Wow! This is sure a powerful message full of very strong resentment. Even though no exact details are provided for the feeling-the impression that it was something very serious is conveyed. Was it a teacher? Was it a parent? Was it another close relative? It seems by the context that whoever it was could not be easily evaded. Also that the abuser singled the speaker out for special treatment.

It reminds me of this female teacher I had in the third grade who singled me out. Her gaze was full of hatred and her voice seemed like the barks of a rabid dog. Once I was pinned under a pile of kids with my pelvic bone against the door entrance step. In indescribable agony I reached out to her to pull me out and she turned her back and walked away after giving me the hate stare. So it isn't the child that is at fault it is the adult that is to blame.
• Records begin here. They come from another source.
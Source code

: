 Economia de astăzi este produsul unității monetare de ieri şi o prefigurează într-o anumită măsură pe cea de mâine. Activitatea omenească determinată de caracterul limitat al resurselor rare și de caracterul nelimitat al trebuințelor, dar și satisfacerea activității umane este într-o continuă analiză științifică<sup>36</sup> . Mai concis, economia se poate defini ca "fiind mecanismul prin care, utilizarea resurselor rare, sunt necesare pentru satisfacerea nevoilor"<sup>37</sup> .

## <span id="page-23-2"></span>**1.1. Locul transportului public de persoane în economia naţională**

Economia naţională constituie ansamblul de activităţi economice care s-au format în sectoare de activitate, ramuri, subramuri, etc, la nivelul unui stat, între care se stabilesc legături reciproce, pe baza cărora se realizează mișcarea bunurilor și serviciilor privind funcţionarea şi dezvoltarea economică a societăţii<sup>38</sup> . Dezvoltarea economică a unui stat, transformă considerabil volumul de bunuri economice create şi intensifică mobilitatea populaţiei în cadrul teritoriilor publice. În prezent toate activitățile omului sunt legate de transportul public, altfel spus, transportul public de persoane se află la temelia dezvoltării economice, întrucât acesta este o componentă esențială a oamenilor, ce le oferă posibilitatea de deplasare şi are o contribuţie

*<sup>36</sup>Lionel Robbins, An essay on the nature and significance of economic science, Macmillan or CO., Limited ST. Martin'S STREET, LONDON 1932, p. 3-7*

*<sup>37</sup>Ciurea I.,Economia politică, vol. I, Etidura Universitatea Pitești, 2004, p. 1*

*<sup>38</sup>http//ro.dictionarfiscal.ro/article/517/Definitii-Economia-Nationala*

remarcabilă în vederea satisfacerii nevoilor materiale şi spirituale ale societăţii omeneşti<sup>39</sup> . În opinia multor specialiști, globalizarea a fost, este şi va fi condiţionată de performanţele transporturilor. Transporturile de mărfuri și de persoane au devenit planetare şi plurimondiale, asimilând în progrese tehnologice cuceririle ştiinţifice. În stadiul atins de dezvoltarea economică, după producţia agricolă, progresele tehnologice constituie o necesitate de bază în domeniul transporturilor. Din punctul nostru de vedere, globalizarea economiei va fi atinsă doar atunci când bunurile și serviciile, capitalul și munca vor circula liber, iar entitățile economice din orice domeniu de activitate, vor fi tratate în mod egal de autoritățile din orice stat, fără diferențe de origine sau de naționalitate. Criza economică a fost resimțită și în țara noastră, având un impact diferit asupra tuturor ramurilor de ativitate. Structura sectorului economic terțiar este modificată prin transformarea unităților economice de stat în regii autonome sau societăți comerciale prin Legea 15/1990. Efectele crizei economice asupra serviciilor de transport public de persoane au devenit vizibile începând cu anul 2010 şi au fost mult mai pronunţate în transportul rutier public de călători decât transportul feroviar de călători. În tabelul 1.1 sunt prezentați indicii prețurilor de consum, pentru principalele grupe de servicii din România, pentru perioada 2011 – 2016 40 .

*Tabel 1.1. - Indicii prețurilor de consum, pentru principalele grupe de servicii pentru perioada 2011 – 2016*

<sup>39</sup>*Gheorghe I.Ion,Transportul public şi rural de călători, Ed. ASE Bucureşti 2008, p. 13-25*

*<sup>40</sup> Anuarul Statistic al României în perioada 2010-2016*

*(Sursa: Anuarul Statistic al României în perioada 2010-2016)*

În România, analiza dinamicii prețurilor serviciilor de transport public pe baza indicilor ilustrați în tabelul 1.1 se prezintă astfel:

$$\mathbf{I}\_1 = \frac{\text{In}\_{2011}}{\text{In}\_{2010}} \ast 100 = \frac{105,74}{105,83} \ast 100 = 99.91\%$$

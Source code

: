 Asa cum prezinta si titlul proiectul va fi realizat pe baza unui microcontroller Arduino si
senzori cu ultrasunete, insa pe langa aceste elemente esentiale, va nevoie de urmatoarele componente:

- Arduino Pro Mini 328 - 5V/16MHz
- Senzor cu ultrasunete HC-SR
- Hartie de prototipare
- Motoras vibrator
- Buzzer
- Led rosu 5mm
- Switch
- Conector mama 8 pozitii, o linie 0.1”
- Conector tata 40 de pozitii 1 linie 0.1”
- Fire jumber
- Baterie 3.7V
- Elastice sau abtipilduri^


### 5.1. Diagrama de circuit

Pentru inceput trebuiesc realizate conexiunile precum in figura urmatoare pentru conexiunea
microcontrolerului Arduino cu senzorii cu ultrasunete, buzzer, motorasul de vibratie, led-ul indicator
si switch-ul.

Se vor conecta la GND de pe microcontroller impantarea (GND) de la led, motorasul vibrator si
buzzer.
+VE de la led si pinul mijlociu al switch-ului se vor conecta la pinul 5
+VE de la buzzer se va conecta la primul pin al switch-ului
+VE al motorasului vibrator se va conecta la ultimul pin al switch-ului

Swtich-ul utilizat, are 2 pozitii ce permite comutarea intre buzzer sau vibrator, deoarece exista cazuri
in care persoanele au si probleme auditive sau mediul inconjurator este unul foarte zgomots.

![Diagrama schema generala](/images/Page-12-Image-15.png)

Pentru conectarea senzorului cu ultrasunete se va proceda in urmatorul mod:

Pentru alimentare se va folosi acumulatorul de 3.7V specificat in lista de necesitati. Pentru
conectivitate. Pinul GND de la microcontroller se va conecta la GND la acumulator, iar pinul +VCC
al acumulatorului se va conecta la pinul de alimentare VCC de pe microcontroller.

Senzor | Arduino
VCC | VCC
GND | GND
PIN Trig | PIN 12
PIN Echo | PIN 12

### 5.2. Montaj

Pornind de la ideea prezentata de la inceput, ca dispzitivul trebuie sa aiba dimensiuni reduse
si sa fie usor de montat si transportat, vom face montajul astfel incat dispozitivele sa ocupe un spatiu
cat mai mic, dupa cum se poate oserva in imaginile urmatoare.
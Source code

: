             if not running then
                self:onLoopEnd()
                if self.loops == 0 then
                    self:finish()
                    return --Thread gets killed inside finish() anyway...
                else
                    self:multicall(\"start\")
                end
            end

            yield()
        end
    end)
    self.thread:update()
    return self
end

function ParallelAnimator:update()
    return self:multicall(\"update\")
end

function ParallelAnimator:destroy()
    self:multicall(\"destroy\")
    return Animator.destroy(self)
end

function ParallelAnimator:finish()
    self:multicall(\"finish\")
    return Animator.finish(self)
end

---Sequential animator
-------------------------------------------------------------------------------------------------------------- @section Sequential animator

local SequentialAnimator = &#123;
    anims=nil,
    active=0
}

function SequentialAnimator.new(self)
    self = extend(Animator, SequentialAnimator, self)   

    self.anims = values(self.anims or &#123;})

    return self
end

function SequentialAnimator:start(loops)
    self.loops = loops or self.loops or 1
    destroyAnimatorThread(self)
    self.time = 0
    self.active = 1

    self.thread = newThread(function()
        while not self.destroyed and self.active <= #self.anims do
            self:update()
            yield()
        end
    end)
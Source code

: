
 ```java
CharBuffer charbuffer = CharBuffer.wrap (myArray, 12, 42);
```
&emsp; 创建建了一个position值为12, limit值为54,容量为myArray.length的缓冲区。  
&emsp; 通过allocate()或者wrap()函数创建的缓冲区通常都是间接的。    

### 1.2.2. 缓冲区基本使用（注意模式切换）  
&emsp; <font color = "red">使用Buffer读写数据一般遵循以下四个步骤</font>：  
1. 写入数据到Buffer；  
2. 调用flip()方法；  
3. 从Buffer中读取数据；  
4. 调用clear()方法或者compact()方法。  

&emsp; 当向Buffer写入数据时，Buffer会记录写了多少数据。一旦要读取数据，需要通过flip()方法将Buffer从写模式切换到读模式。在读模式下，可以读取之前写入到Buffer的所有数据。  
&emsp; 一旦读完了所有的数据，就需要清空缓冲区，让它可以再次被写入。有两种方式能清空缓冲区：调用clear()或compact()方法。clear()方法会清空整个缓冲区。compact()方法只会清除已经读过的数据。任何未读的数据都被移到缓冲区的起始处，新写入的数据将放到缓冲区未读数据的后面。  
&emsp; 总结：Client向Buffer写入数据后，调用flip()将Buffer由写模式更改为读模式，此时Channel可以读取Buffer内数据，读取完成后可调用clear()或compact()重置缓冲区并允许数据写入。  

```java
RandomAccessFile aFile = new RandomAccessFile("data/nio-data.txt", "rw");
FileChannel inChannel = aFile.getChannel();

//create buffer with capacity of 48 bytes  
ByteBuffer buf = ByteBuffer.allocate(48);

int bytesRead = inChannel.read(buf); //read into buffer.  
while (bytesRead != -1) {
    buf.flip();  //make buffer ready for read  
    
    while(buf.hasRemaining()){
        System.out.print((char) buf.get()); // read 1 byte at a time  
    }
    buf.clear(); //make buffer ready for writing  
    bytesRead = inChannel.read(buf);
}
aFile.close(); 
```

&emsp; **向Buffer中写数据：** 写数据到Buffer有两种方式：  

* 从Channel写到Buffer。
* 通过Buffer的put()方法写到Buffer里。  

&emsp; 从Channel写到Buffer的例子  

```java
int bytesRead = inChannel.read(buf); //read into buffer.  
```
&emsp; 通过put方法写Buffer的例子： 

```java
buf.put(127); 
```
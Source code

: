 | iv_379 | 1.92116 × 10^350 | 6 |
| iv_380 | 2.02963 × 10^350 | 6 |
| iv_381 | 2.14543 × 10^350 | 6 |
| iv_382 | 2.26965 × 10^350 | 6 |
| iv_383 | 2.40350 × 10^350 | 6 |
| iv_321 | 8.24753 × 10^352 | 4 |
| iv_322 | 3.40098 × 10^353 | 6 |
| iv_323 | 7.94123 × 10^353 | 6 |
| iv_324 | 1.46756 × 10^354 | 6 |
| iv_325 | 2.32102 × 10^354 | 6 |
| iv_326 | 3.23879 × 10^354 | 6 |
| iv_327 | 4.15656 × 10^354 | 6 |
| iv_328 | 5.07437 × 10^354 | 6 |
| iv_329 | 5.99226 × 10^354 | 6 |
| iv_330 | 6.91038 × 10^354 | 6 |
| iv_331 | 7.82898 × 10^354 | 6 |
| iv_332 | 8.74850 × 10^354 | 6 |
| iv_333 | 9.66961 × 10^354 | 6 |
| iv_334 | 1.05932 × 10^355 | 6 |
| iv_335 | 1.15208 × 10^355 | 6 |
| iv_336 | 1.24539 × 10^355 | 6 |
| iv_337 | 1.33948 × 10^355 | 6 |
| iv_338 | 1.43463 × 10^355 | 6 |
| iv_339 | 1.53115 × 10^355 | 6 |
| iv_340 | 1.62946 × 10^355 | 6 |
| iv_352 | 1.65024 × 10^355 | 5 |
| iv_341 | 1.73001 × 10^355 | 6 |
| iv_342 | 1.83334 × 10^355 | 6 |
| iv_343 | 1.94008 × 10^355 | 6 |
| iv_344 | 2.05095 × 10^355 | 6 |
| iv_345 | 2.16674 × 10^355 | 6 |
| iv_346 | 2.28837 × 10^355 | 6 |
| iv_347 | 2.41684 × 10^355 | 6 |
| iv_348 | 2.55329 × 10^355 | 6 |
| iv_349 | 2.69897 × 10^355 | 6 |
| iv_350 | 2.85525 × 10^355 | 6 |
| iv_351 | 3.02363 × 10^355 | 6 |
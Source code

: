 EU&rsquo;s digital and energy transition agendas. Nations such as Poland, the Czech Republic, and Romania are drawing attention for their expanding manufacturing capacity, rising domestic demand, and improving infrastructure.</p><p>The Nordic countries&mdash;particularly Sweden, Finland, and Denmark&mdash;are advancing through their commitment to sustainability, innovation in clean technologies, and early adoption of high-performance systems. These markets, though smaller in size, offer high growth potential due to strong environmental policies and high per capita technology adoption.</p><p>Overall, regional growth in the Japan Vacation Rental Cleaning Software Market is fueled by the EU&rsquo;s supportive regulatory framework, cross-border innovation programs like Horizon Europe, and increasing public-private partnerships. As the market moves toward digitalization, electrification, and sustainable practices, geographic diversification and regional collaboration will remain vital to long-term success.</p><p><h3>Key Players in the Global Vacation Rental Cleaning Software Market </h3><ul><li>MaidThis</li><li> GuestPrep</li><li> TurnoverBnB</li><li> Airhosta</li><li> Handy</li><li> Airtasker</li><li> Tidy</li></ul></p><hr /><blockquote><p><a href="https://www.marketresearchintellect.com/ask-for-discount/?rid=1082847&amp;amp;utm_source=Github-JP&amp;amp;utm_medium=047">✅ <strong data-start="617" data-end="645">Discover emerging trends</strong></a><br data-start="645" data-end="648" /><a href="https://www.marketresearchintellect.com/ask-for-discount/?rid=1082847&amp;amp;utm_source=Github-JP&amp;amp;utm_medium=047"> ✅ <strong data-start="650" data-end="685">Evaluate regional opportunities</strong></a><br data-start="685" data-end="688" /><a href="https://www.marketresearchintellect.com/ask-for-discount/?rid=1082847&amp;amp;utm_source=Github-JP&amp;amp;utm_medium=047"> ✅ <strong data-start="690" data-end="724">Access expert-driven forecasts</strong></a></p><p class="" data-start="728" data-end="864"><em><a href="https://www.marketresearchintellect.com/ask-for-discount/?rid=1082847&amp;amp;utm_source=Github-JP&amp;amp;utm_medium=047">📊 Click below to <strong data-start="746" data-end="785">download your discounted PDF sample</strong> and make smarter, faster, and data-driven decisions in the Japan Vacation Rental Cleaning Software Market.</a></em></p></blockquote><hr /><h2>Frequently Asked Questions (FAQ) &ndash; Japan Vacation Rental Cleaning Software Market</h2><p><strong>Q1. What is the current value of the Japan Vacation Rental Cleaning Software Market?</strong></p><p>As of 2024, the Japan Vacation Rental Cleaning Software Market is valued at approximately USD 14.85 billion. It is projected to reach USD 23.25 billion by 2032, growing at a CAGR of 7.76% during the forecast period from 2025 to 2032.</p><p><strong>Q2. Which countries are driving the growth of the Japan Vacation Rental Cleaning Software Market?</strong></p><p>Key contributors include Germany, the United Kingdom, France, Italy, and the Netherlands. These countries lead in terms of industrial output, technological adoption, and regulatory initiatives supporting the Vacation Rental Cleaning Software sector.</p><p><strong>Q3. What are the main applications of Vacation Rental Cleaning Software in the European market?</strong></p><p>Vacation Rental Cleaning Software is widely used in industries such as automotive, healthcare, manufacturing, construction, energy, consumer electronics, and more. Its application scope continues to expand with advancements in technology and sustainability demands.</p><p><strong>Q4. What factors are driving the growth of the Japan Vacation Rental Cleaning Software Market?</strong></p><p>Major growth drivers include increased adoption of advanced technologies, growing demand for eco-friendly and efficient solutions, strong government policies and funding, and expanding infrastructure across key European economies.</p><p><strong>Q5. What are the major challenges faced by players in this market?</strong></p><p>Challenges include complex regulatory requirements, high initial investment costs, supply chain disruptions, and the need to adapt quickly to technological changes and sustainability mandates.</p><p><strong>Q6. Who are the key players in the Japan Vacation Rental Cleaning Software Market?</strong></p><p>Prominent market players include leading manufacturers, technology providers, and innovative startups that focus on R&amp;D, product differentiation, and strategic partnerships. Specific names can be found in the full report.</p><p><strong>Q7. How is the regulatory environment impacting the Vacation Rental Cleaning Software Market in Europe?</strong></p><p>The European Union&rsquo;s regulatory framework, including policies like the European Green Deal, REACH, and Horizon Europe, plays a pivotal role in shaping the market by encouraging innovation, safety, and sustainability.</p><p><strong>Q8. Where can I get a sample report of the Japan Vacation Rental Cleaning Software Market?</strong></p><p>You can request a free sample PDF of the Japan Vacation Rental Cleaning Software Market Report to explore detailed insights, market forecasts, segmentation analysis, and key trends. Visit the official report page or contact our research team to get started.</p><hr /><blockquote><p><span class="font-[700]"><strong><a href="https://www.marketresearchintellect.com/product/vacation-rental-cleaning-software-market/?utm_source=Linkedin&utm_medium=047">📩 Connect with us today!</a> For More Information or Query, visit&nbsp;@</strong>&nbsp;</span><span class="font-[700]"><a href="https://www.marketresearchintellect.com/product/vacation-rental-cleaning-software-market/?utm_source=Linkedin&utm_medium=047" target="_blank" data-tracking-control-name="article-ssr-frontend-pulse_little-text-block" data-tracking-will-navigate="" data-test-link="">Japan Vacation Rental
You did nothing wrong. Sometimes just being born the wrong color can set a parent who doesn't deserve to be a parent off.

But your poem hints at something different because it mentions the taking of innocence.

This poem was about my abusive mother. What do you think my poem might be hinting at because I don't see it personally :)

I understood it as an abusive person luring the other in with pretending love only to get the person close enough and trusting enough to let him or her down. I experienced this personally. If indeed it is about your abusive mother-how can you not be seeing it personally?

I don't know what my poem might be hinting at, could you please tell me?

I never said it was hinting.



Human minds are more full of mysteries than any written book and more changeable than the cloud shapes in the air.